Britain has been particularly blessed in the high quality of its small vocal ensembles. The first group of note, the English Singers, encouraged by its very existence a flowering of other such groups dedicated mainly to the Tudor madrigal. However, the English Singers were never simply an antiquarian outfit. They sought out repertoire from contemporary composers, and to them we owe many works by Vaughan Williams, Holst, Finzi, Bax, and so on. They toured throughout Europe and may have spawned the Boulanger madrigal group. For certain, they influenced the music and compositional outlook of Bohuslav Martinů, who heard them in Prague and was inspired to a new kind of counterpoint. The Deller Consort was firmly in that tradition. Alfred Deller, of course, almost single-handedly revived the counter-tenor voice and stimulated new interest in that repertoire. He was one of the principals in the modern Purcell revival, for example. Now, of course, we have our pick of counter-tenors, any one of which – from the standpoint of vocal beauty – could sweep Deller off the stage. Deller's voice took some getting used to, but he was a superb singer. His phrasing and sense of line, his command of dynamics from anywhere within a phrase, amounted to absolute. For me, he's one of the great singers of the previous century. His Consort recorded not only English madrigal masterpieces, but French, Italian, and German ones as well.

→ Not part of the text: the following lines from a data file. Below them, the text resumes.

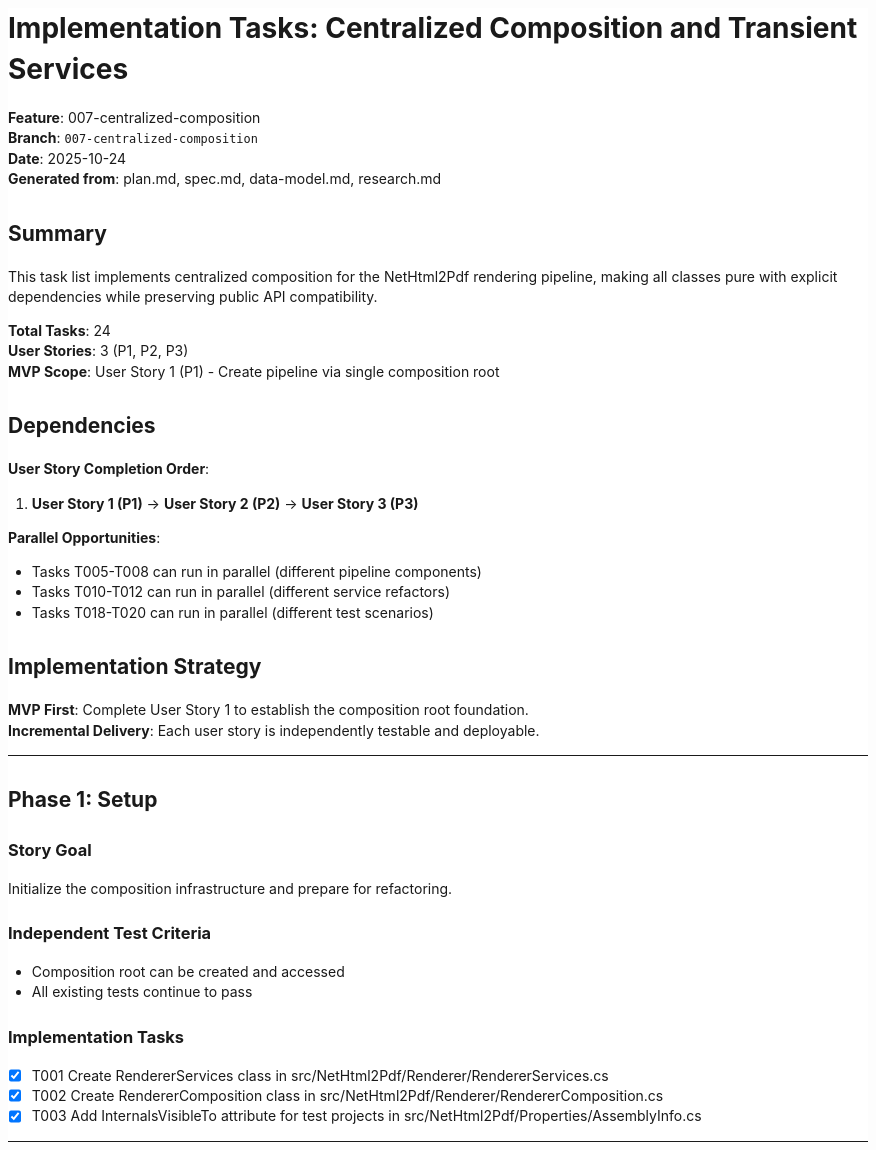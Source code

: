 # Implementation Tasks: Centralized Composition and Transient Services

**Feature**: 007-centralized-composition  
**Branch**: `007-centralized-composition`  
**Date**: 2025-10-24  
**Generated from**: plan.md, spec.md, data-model.md, research.md

## Summary

This task list implements centralized composition for the NetHtml2Pdf rendering pipeline, making all classes pure with explicit dependencies while preserving public API compatibility.

**Total Tasks**: 24  
**User Stories**: 3 (P1, P2, P3)  
**MVP Scope**: User Story 1 (P1) - Create pipeline via single composition root

## Dependencies

**User Story Completion Order**:
1. **User Story 1 (P1)** → **User Story 2 (P2)** → **User Story 3 (P3)**

**Parallel Opportunities**:
- Tasks T005-T008 can run in parallel (different pipeline components)
- Tasks T010-T012 can run in parallel (different service refactors)
- Tasks T018-T020 can run in parallel (different test scenarios)

## Implementation Strategy

**MVP First**: Complete User Story 1 to establish the composition root foundation.  
**Incremental Delivery**: Each user story is independently testable and deployable.

---

## Phase 1: Setup

### Story Goal
Initialize the composition infrastructure and prepare for refactoring.

### Independent Test Criteria
- Composition root can be created and accessed
- All existing tests continue to pass

### Implementation Tasks

- [x] T001 Create RendererServices class in src/NetHtml2Pdf/Renderer/RendererServices.cs
- [x] T002 Create RendererComposition class in src/NetHtml2Pdf/Renderer/RendererComposition.cs
- [x] T003 Add InternalsVisibleTo attribute for test projects in src/NetHtml2Pdf/Properties/AssemblyInfo.cs

---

Later groups like the Elizabethan Singers, the Purcell Singers, the Wilbye Consort, and the King's Singers may have produced a more suave and beautiful sound (Deller's voice to some extent grated against his colleagues', although he blended better as he went along), but they don't communicate any more deeply. Furthermore, they all owe something to the Deller Consort's example.

The performances here count as some of the best work the Consort ever did. This is, in fact, a classic album. I'd snap it up before it goes out of print.